__ASSIGNMENT__:
Every line in the records below between the one holding "[2005 c 282" and the one holding "1. Each trial", inclusive, is to be set down exactly; all other lines are to be left out.

__SOURCE INFORMATION__:
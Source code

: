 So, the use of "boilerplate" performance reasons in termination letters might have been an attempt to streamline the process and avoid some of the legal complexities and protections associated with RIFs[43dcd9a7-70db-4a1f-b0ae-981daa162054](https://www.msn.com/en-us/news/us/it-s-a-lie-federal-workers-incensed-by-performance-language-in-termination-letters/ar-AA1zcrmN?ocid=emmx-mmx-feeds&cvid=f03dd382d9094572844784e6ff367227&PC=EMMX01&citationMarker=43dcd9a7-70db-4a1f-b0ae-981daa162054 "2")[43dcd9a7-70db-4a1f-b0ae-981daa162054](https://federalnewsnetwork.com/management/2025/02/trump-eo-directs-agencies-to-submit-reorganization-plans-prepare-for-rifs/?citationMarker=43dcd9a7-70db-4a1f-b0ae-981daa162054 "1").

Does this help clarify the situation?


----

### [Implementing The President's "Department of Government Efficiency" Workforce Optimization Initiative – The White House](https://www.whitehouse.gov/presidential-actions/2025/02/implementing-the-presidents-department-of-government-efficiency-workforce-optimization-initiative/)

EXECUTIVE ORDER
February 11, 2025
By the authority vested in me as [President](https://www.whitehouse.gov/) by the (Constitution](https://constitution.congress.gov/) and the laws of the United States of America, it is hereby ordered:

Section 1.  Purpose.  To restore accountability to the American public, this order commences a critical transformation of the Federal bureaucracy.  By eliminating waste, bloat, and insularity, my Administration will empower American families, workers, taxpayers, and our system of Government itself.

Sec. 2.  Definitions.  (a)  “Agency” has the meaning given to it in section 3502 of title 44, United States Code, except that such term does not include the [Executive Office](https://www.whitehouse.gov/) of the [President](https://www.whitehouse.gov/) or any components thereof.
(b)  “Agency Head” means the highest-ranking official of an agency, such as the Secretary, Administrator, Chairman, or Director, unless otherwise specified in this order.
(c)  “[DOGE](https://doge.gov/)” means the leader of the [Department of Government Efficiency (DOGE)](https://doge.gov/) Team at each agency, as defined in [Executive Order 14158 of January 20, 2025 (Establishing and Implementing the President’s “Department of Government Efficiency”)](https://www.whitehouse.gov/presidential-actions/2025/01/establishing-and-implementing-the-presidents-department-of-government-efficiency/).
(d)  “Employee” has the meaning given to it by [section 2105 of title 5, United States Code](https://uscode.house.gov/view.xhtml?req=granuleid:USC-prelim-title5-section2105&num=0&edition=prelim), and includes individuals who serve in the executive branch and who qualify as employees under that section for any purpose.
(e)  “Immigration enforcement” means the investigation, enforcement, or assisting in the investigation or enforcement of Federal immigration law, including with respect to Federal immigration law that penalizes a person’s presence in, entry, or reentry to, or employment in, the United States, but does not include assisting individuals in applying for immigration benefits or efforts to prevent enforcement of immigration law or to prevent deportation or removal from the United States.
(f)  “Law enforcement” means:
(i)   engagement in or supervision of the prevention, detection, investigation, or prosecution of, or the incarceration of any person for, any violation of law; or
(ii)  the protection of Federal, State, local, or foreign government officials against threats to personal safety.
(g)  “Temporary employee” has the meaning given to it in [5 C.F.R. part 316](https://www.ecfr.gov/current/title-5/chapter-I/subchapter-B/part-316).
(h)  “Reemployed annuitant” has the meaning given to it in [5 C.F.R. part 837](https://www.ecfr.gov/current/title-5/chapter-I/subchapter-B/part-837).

* * *

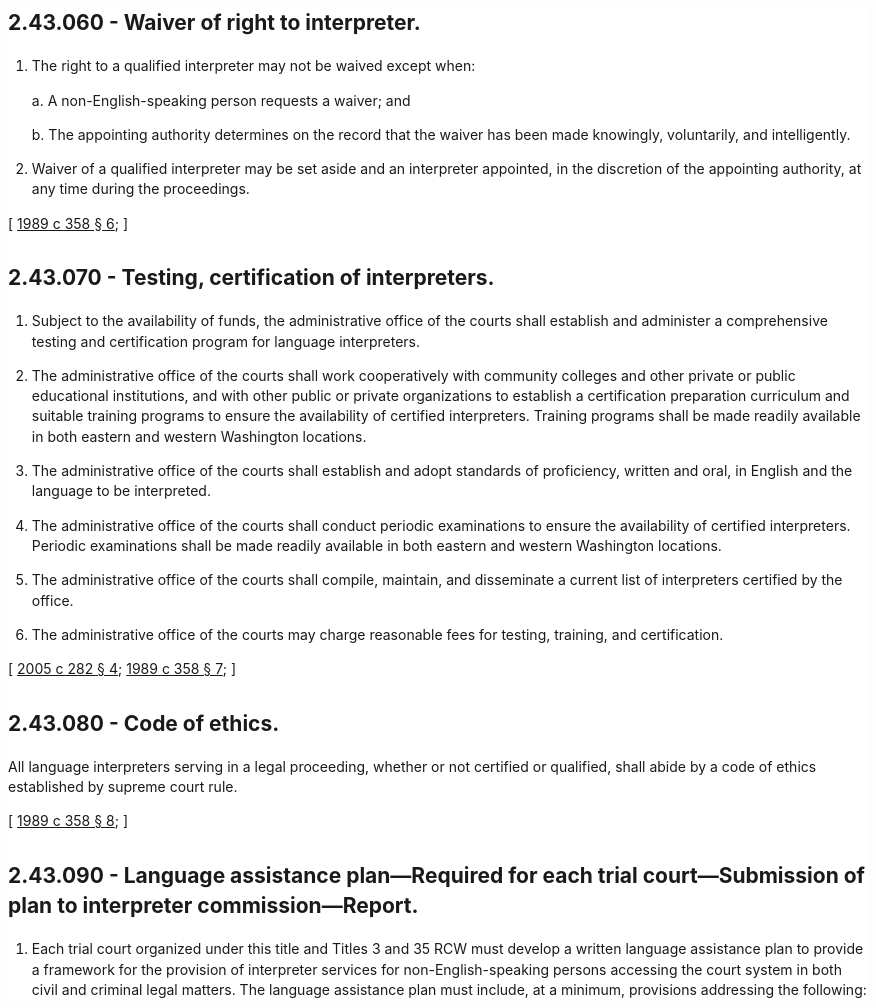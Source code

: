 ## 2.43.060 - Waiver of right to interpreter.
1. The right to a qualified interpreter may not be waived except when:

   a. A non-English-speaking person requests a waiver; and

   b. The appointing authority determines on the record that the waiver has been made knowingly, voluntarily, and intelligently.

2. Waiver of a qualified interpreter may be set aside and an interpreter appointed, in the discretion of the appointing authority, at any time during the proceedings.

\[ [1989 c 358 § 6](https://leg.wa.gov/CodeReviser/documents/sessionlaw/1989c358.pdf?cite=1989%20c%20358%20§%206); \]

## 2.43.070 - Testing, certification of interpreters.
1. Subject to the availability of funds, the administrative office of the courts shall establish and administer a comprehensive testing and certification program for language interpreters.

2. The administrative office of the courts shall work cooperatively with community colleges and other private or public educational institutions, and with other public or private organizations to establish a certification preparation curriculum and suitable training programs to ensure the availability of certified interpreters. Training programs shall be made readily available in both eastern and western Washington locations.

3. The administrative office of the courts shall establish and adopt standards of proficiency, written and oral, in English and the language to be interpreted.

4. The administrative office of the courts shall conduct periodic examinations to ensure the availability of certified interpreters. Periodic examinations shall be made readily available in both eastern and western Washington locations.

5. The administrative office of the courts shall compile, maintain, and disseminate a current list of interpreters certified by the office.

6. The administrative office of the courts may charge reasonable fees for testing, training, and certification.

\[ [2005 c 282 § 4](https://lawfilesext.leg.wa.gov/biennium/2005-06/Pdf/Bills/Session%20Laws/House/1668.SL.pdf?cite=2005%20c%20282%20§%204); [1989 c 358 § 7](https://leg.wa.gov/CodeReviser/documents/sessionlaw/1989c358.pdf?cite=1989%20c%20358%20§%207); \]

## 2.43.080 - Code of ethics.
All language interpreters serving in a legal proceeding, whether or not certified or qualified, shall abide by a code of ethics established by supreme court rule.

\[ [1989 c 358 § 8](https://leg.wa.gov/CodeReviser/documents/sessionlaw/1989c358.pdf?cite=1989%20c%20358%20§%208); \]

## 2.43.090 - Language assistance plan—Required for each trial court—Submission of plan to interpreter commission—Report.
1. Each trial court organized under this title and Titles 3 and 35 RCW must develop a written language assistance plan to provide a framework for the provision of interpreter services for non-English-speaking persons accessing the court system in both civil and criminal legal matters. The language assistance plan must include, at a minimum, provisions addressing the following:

---

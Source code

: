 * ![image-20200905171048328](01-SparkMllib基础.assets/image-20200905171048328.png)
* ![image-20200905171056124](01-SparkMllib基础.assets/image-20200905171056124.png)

__SOLUTION__:
\[ [2005 c 282 § 4](https://lawfilesext.leg.wa.gov/biennium/2005-06/Pdf/Bills/Session%20Laws/House/1668.SL.pdf?cite=2005%20c%20282%20§%204); [1989 c 358 § 7](https://leg.wa.gov/CodeReviser/documents/sessionlaw/1989c358.pdf?cite=1989%20c%20358%20§%207); \]

## 2.43.080 - Code of ethics.
All language interpreters serving in a legal proceeding, whether or not certified or qualified, shall abide by a code of ethics established by supreme court rule.

\[ [1989 c 358 § 8](https://leg.wa.gov/CodeReviser/documents/sessionlaw/1989c358.pdf?cite=1989%20c%20358%20§%208); \]

## 2.43.090 - Language assistance plan—Required for each trial court—Submission of plan to interpreter commission—Report.
1. Each trial court organized under this title and Titles 3 and 35 RCW must develop a written language assistance plan to provide a framework for the provision of interpreter services for non-English-speaking persons accessing the court system in both civil and criminal legal matters. The language assistance plan must include, at a minimum, provisions addressing the following:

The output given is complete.